DATA EXTRACT:
+ + + + +

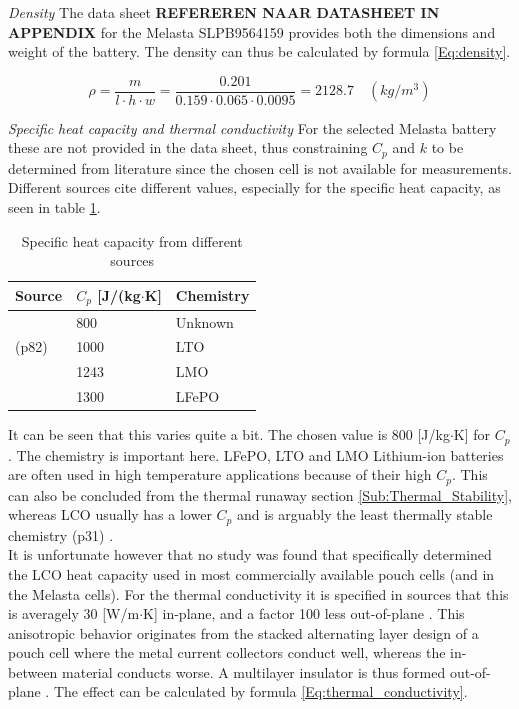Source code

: \textit{Density}\newline
The data sheet \textbf{REFEREREN NAAR DATASHEET IN APPENDIX} for the Melasta SLPB9564159 provides both the dimensions and weight of the battery. The density can thus be calculated by formula \ref{Eq:density}.

\begin{equation}
\label{Eq:density}
\rho = \frac{m}{l\cdot h \cdot w} = \frac{0.201}{0.159\cdot 0.065 \cdot 0.0095} = 2128.7 \quad (kg/m^3)
\end{equation}

\textit{Specific heat capacity and thermal conductivity}\newline
For the selected Melasta battery these are not provided in the data sheet, thus  constraining $C_p$ and $k$ to be determined from literature since the chosen cell is not available for measurements. Different sources cite different values, especially for the specific heat capacity, as seen in table \ref{Table:Specific_heat_thermal_conductivity}. 

\begin{table}[H]
\centering
\caption{Specific heat capacity from different sources}
\label{Table:Specific_heat_thermal_conductivity}
\begin{tabular}{|l|l|l|}
\hline
Source & $C_p$ [J/(kg$\cdot$K] & Chemistry                    \\ \hline \hline
\cite{Ahmad}       & 800   & Unknown                     \\
\cite{Kirill_Murashko}(p82)       & 1000   & LTO               	  \\
\cite{W.}       & 1243   & LMO               	  \\
\cite{Nur}       & 1300   & LFePO               	  \\
\hline   
\end{tabular}
\end{table}

It can be seen that this varies quite a bit. The chosen value is 800 [J/kg$\cdot$K] for $C_p$. The chemistry is important here. LFePO, LTO and LMO Lithium-ion batteries are often used in high temperature applications because of their high $C_p$. This can also be concluded from the thermal runaway section \ref{Sub:Thermal_Stability}, whereas LCO usually has a lower $C_p$ and is arguably the least thermally stable chemistry \cite{Kirill_Murashko}(p31) \cite{types_of_batteries}.\\ It is unfortunate however that no study was found that specifically determined the LCO heat capacity used in most commercially available pouch cells (and in the Melasta cells). \newline
For the thermal conductivity it is specified in sources that this is averagely 30 [W/m$\cdot$K] in-plane, and a factor 100 less out-of-plane \cite{Kirill_Murashko}\cite{W.}. This anisotropic behavior originates from the stacked alternating layer design of a pouch cell where the metal current collectors conduct well, whereas the in-between material conducts worse. A multilayer insulator is thus formed out-of-plane \cite{MLI}. The effect can be calculated by formula \ref{Eq:thermal_conductivity}.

+ + + + +

TASK DIRECTIONS: Your answer should be the lines above, from the line containing "For the selected" up to and including the line containing "It can be seen", reproduced exactly and with nothing else.

RESULT OF THIS TASK:
For the selected Melasta battery these are not provided in the data sheet, thus  constraining $C_p$ and $k$ to be determined from literature since the chosen cell is not available for measurements. Different sources cite different values, especially for the specific heat capacity, as seen in table \ref{Table:Specific_heat_thermal_conductivity}. 

\begin{table}[H]
\centering
\caption{Specific heat capacity from different sources}
\label{Table:Specific_heat_thermal_conductivity}
\begin{tabular}{|l|l|l|}
\hline
Source & $C_p$ [J/(kg$\cdot$K] & Chemistry                    \\ \hline \hline
\cite{Ahmad}       & 800   & Unknown                     \\
\cite{Kirill_Murashko}(p82)       & 1000   & LTO               	  \\
\cite{W.}       & 1243   & LMO               	  \\
\cite{Nur}       & 1300   & LFePO               	  \\
\hline   
\end{tabular}
\end{table}

It can be seen that this varies quite a bit. The chosen value is 800 [J/kg$\cdot$K] for $C_p$. The chemistry is important here. LFePO, LTO and LMO Lithium-ion batteries are often used in high temperature applications because of their high $C_p$. This can also be concluded from the thermal runaway section \ref{Sub:Thermal_Stability}, whereas LCO usually has a lower $C_p$ and is arguably the least thermally stable chemistry \cite{Kirill_Murashko}(p31) \cite{types_of_batteries}.\\ It is unfortunate however that no study was found that specifically determined the LCO heat capacity used in most commercially available pouch cells (and in the Melasta cells). \newline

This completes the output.